Being a co-parent with shared parenting after a divorce isn’t easy, but it’s something that’s usually best for the children. Fortunately, there are several things that you might consider that can help make things better for everyone.
One of the most important things that you need to do is remember that your primary focus has to remain on what’s in the children’s best interests. This helps to ensure that they have what they need to thrive despite your divorce.
1. Communicate respectfully
The way you and your ex speak to each other can have a direct impact on your children. Remember to be respectful as you’re dealing with your ex. Additionally, never badmouth your ex in front of your children. It might not be easy because of the factors that led to the divorce, but focusing on how they interact with the children might make this a little easier.

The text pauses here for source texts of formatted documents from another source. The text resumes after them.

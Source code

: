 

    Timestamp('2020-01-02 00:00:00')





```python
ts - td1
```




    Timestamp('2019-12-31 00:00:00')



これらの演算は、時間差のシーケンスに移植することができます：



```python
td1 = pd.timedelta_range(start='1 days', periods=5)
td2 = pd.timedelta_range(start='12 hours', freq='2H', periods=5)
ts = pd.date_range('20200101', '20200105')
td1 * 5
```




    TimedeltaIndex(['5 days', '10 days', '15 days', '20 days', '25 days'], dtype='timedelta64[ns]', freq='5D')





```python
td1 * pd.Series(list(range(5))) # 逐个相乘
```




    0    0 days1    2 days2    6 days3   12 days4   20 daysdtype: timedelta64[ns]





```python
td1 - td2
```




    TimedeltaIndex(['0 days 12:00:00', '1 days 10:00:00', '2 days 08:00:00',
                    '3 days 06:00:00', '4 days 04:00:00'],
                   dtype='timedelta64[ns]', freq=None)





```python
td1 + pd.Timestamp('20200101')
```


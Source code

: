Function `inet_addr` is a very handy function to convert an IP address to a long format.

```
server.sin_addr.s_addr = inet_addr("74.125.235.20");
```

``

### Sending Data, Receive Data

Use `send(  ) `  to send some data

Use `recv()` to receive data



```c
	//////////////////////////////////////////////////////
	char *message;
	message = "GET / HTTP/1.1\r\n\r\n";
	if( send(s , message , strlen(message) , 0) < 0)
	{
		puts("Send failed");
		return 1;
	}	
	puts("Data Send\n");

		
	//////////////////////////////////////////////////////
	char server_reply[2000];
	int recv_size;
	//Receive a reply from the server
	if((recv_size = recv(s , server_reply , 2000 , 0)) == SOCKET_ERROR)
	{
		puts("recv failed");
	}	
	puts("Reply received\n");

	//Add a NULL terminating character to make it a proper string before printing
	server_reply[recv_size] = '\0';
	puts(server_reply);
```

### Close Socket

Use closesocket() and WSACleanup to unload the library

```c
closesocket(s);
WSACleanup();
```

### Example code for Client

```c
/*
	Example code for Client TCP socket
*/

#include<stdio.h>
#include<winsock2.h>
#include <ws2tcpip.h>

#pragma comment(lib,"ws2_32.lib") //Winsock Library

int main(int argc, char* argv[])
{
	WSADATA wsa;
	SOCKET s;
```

2. Encourage important relationships
Children sometimes worry that one parent won’t want them getting close to the other parent or to the other parent’s side of the family. Show your children that you encourage them to build and strengthen those important relationships.
3. Remember everyone is human
Mistakes and errors are bound to happen when you’re co-parenting. Instead of harping on the things that go wrong, try to remember that everyone is only human. Try to help find suitable solutions to the problems so that the children don’t suffer. You and your ex are still a parenting team. Your children are more likely to succeed if you can work together.
You should get the parenting plan set as soon after the split as possible. This enables the children to acclimate to the new way of life quickly, which can help them to feel more stable as time progresses. The parenting plan should be set based on what the kids need now because you can modify it later if there are changes that need to be made.